Mas ando meio desmotivada com as coisas, não só as fics, mas em geral. Crise existencial, espero que passe logo...

Aí está o capítulo com as respostas que vocês queriam, espero reviews para me dizer que ficou ruim por que do jeito que estou quase não postei achando que tinha ficado uma merda kkk

Bem, beijos e até o próximo!

Agradeço super a: maylovely, Ana Krol, FeePattinson e Bmoraes. Muuuuuito obtigada pelas reviews, elas que me seguraram pra escrever esse capítulo ^^


As vozes ainda estavam longe demais para eu saber quem ou o que estavam falando. Sentia leves afagos gelados no meu rosto e isso era bom. Enquanto a consciência voltava a dor se tornava mais presente.

-Edward! – consegui reconhecer a voz de Bella. Abri meus olhos, os sentindo reclamar por isso, mas eu precisava ver o rosto de Bella. – Você acordou... Quase me matou quando apareceu desse jeito!

-Eu que apanho e você que quase morre? – ela riu entre as lágrimas. Afaguei seu rosto.

-Você ta bem,cara?

-Pareço bem Emmet? – tentei sentar, mas senti uma pontada aguda nas costas voltando a deitar onde quer que estivesse.

-Não. – o olhei. – Vou indo. Rosalie está muito nervosa...

-Eu cuido dele Emmet... – Emmet assentiu, provavelmente sabendo que, essa noite, eu não tentaria nada com Bella. – O que houve Edward?

-São que horas? – perguntei sem conseguir pensar em nenhum outro assunto pra fazê-la esquecer dessa pergunta, pelo menos por agora.

-Quase três. O que aconteceu?

-Você tem seus segredos, não posso ter os meus? – ela abaixou o olhar.

-O problema é que acho que você está assim por minha culpa... – ela deitou a cabeça no meu peito, mas isso não me causou dor – Foi ele não foi? James.

-Bella...

-Só me fala.

-Foi. – ela respirou fundo – Pela primeira vez eu realmente não fiz nada pra isso, juro. – disse tentando amenizar, mas pelo jeito que ela tremia eu só tinha conseguido piorar a situação.

-Desculpe... – sua voz chorosa chegou aos meus ouvidos de um jeito que me deixou mau – Me desculpe...

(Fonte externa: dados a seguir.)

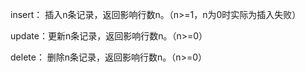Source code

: insert：   插入n条记录，返回影响行数n。（n>=1，n为0时实际为插入失败）

update：更新n条记录，返回影响行数n。（n>=0）

delete： 删除n条记录，返回影响行数n。（n>=0）

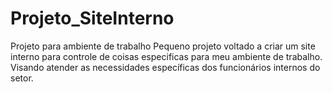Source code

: # Projeto_SiteInterno
 Projeto para ambiente de trabalho
Pequeno projeto voltado a criar um site interno para controle de coisas especificas para meu ambiente de trabalho. Visando atender as necessidades específicas dos funcionários internos do setor.
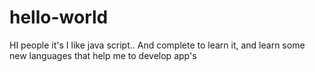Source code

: # hello-world
HI people it's I like java script.. And complete to learn it, and learn some new languages that help me to develop app's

-Não foi você que me bateu.

-Mas foi por minha causa! – peguei seu rosto e a fiz olhar pra mim. Ela estava corada pelo choro.

-Não acha que tem que me contar? Acho que já faço parte dessa história.

-Eu fui uma idiota achando que poderia ficar com você sem problemas... – apenas continuei a olhando – Eu continuei indo pros rachas depois que Emmet voltou pra cá. Conheci muita gente e fiquei amiga de Alice e Rosalie. E também conheci Tyler...

-Tyler? – ela assentiu.

-James vivia vindo falar comigo, mas eu nunca gostei muito dele... Sabia que jogava sujo quando corria. E depois ele começou a falar algo sobre eu estar afim dele e só estar fazendo doce... Mas eu comecei a namorar Tyler... E James não gostou, nós achávamos que ele era louco. Não tinha nada a ver comigo, por que ficava se metendo?

-E?

-Ele não aceitou muito bem o fato de eu ter dado o fora nele. Muito menos por ter ficado com Tyler depois disso. E... Ficava me infernizando. Ligava pra delegacia onde meu pai trabalhava e dizia os locais do racha. Tyler foi preso uma vez e meu pai não queria mais que eu ficasse perto dele. Mais eu continuei o encontrando escondido... E os rachas pararam.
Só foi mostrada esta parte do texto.